### Records:

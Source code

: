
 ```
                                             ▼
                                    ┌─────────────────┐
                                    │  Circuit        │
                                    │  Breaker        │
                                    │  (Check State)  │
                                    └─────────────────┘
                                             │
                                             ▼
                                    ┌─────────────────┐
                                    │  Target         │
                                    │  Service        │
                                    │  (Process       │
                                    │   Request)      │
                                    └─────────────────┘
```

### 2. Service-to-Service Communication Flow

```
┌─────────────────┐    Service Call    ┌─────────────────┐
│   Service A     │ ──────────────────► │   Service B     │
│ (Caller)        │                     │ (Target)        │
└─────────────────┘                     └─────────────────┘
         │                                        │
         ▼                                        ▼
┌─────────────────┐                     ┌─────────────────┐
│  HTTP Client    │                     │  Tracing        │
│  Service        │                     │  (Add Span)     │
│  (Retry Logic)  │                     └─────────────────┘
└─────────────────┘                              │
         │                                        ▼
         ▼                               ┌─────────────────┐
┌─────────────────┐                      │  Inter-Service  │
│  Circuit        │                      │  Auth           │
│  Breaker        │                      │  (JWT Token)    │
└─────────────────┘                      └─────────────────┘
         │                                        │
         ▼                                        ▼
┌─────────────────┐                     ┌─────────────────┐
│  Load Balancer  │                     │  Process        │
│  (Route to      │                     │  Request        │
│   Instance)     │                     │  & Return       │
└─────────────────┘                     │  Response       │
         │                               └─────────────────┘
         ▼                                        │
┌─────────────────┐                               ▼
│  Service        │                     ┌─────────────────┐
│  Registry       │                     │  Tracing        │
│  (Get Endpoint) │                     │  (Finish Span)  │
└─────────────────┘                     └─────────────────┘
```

### What the exercise asks:
Each line of the data is to be written out again exactly.

### Task output:
Source code

:
 ```
                                             ▼
                                    ┌─────────────────┐
                                    │  Circuit        │
                                    │  Breaker        │
                                    │  (Check State)  │
                                    └─────────────────┘
                                             │
                                             ▼
                                    ┌─────────────────┐
                                    │  Target         │
                                    │  Service        │
                                    │  (Process       │
                                    │   Request)      │
                                    └─────────────────┘
```

### 2. Service-to-Service Communication Flow

```
┌─────────────────┐    Service Call    ┌─────────────────┐
│   Service A     │ ──────────────────► │   Service B     │
│ (Caller)        │                     │ (Target)        │
└─────────────────┘                     └─────────────────┘
         │                                        │
         ▼                                        ▼
┌─────────────────┐                     ┌─────────────────┐
│  HTTP Client    │                     │  Tracing        │
│  Service        │                     │  (Add Span)     │
│  (Retry Logic)  │                     └─────────────────┘
└─────────────────┘                              │
         │                                        ▼
         ▼                               ┌─────────────────┐
┌─────────────────┐                      │  Inter-Service  │
│  Circuit        │                      │  Auth           │
│  Breaker        │                      │  (JWT Token)    │
└─────────────────┘                      └─────────────────┘
         │                                        │
         ▼                                        ▼
┌─────────────────┐                     ┌─────────────────┐
│  Load Balancer  │                     │  Process        │
│  (Route to      │                     │  Request        │
│   Instance)     │                     │  & Return       │
└─────────────────┘                     │  Response       │
         │                               └─────────────────┘
         ▼                                        │
┌─────────────────┐                               ▼
│  Service        │                     ┌─────────────────┐
│  Registry       │                     │  Tracing        │
│  (Get Endpoint) │                     │  (Finish Span)  │
└─────────────────┘                     └─────────────────┘
```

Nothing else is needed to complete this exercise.